Conducted by Atlassian, the survey also finds only 60% of respondents work for organizations where developers are part of the team managing IT incidents, with 57% reporting developers are on call when needed. A total of 70%, however, report it is easy to bring in the right teammates when needed.
Most respondents (86%) are also running postmortem or post-incident reviews (PIR) after an incident. A full 97% also report having procedures, processes, or runbooks in place for managing incidents, with 78% using wargames or some other form of incident management training.
Overall, the survey finds IT incidents are nearly all managed by an IT operations team (95%). Besides developers, other teams involved include engineering (53%), executives (43%) and site reliability engineers (37%).
However, the survey also finds only 15% of respondents have cross-functional teams that include developers, operations staff and other IT professionals and only 35% said their organization emphasizes DevOps as a cultural shift that merges development and operations teams. Only 30% highlighted the use of automation and continuous integration/continuous delivery (CI/CD) practices to streamline workflows, reduce manual operations, and ensure faster and more reliable software delivery.
Additionally, only a quarter (25%) associate DevOps with improving the speed and efficiency of software development, and even less (20%) are focused on the role DevOps plays in improving software quality and reliability through automated testing, continuous monitoring and real-time performance tracking. Only 15% said security and compliance is a top priority within their DevOps practices.

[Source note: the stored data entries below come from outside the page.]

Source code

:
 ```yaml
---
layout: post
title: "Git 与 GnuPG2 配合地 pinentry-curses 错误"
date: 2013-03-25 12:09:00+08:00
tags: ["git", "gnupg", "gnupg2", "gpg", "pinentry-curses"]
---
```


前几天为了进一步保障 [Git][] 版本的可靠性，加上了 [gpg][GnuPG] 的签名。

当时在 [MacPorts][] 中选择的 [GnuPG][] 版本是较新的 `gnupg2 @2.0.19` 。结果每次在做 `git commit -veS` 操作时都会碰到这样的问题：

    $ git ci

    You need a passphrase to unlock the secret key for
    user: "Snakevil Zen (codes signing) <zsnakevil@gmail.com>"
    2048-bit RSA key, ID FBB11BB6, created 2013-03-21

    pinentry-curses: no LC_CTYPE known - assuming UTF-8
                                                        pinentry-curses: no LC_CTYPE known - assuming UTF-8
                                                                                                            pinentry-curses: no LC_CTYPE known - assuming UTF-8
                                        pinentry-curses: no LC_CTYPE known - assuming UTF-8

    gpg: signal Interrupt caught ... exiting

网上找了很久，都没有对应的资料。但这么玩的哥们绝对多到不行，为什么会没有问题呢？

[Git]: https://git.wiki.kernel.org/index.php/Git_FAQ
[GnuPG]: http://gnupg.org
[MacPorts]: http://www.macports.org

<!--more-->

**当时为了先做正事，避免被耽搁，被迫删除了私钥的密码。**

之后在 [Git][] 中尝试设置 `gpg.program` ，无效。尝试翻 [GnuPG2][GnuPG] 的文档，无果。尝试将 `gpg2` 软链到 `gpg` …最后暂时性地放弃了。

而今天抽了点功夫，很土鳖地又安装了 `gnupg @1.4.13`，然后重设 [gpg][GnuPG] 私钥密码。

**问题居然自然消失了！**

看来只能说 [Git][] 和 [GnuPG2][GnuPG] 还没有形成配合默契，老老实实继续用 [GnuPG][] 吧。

Nevertheless, 96% said they feel development and operations teams have the visibility needed to do their jobs effectively in a way that minimizes disruption. A full 70% said their organization can access incident history, recent deployments or recent changes for context during incident response but only 55% have access to live service health information.
More than two-thirds of respondents (68%) work for organizations that proactively manage IT incidents, the survey finds. Nearly all (99%) are using monitoring tools, with 86% relying on them to discover incidents. Nearly three-quarters (73%) said they are using those tools to proactively discover incidents before they are reported by end users or customers.
Capacity planning (80%), artificial intelligence (AI) for incident trending (74%) and user transaction monitoring (73%) are the most widely used incident tools employed, the survey finds.
Kate Clavet, product marketing manager for IT service management (ITSM) at Atlassian, noted that as artificial intelligence (AI) continues to evolve it will only become easier to incorporate simulations into incident response training.
In terms of metrics tracked, most respondents track meantime to resolve (80%), while 71% track meantime to acknowledge and 55% track meantime to respond. A total of 61% use the tickets created by ITSM platforms as the single source of truth for managing incidents, while 39% rely on some type of chat tool. A full 60% said they are not using a configuration management database (CMBD) to help manage their IT environments. A full 97% said they do, however, have change management practices in place to minimize potential disruptions
Despite some recent notorious outages, incident management appears to have reached a level of advanced maturity but in the absence of tighter integrations between DevOps and ITSM teams, there is also still plenty of room for improvement.